YOUR TASK
All of the data is to be written out again exactly, without the pictures.

DATA FOR PROCESSING
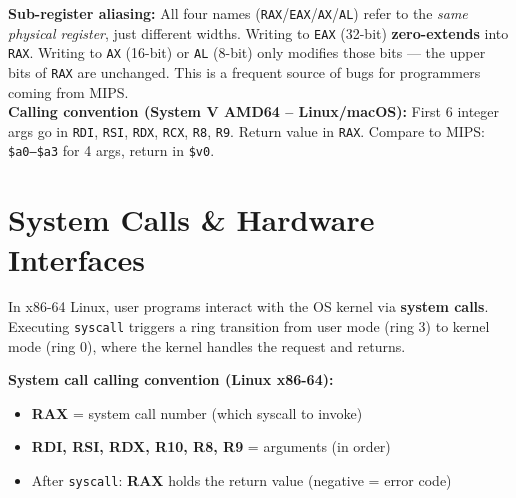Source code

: \documentclass[11pt, letterpaper]{article}
\begin{document}
\vspace{4pt}
\begin{tcolorbox}[colback=part6bg, colframe=sectionred, arc=3pt, boxrule=1pt]
\textbf{Sub-register aliasing:} All four names (\texttt{RAX}/\texttt{EAX}/\texttt{AX}/\texttt{AL}) refer to the \emph{same physical register}, just different widths. Writing to \texttt{EAX} (32-bit) \textbf{zero-extends} into \texttt{RAX}. Writing to \texttt{AX} (16-bit) or \texttt{AL} (8-bit) only modifies those bits --- the upper bits of \texttt{RAX} are unchanged. This is a frequent source of bugs for programmers coming from MIPS.\\[4pt]
\textbf{Calling convention (System V AMD64 -- Linux/macOS):} First 6 integer args go in \texttt{RDI}, \texttt{RSI}, \texttt{RDX}, \texttt{RCX}, \texttt{R8}, \texttt{R9}. Return value in \texttt{RAX}. Compare to MIPS: \texttt{\$a0--\$a3} for 4 args, return in \texttt{\$v0}.
\end{tcolorbox}

\section*{System Calls \& Hardware Interfaces}

In x86-64 Linux, user programs interact with the OS kernel via \textbf{system calls}. Executing \texttt{syscall} triggers a ring transition from user mode (ring 3) to kernel mode (ring 0), where the kernel handles the request and returns.

\textbf{System call calling convention (Linux x86-64):}
\begin{itemize}[noitemsep]
  \item \textbf{RAX} = system call number (which syscall to invoke)
  \item \textbf{RDI, RSI, RDX, R10, R8, R9} = arguments (in order)
  \item After \texttt{syscall}: \textbf{RAX} holds the return value (negative = error code)
\end{itemize}
\end{document}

TASK ANSWER
Source code

: \documentclass[11pt, letterpaper]{article}
\begin{document}
\vspace{4pt}
\begin{tcolorbox}[colback=part6bg, colframe=sectionred, arc=3pt, boxrule=1pt]
\textbf{Sub-register aliasing:} All four names (\texttt{RAX}/\texttt{EAX}/\texttt{AX}/\texttt{AL}) refer to the \emph{same physical register}, just different widths. Writing to \texttt{EAX} (32-bit) \textbf{zero-extends} into \texttt{RAX}. Writing to \texttt{AX} (16-bit) or \texttt{AL} (8-bit) only modifies those bits --- the upper bits of \texttt{RAX} are unchanged. This is a frequent source of bugs for programmers coming from MIPS.\\[4pt]
\textbf{Calling convention (System V AMD64 -- Linux/macOS):} First 6 integer args go in \texttt{RDI}, \texttt{RSI}, \texttt{RDX}, \texttt{RCX}, \texttt{R8}, \texttt{R9}. Return value in \texttt{RAX}. Compare to MIPS: \texttt{\$a0--\$a3} for 4 args, return in \texttt{\$v0}.
\end{tcolorbox}

\section*{System Calls \& Hardware Interfaces}

In x86-64 Linux, user programs interact with the OS kernel via \textbf{system calls}. Executing \texttt{syscall} triggers a ring transition from user mode (ring 3) to kernel mode (ring 0), where the kernel handles the request and returns.

\textbf{System call calling convention (Linux x86-64):}
\begin{itemize}[noitemsep]
  \item \textbf{RAX} = system call number (which syscall to invoke)
  \item \textbf{RDI, RSI, RDX, R10, R8, R9} = arguments (in order)
  \item After \texttt{syscall}: \textbf{RAX} holds the return value (negative = error code)
\end{itemize}
\end{document}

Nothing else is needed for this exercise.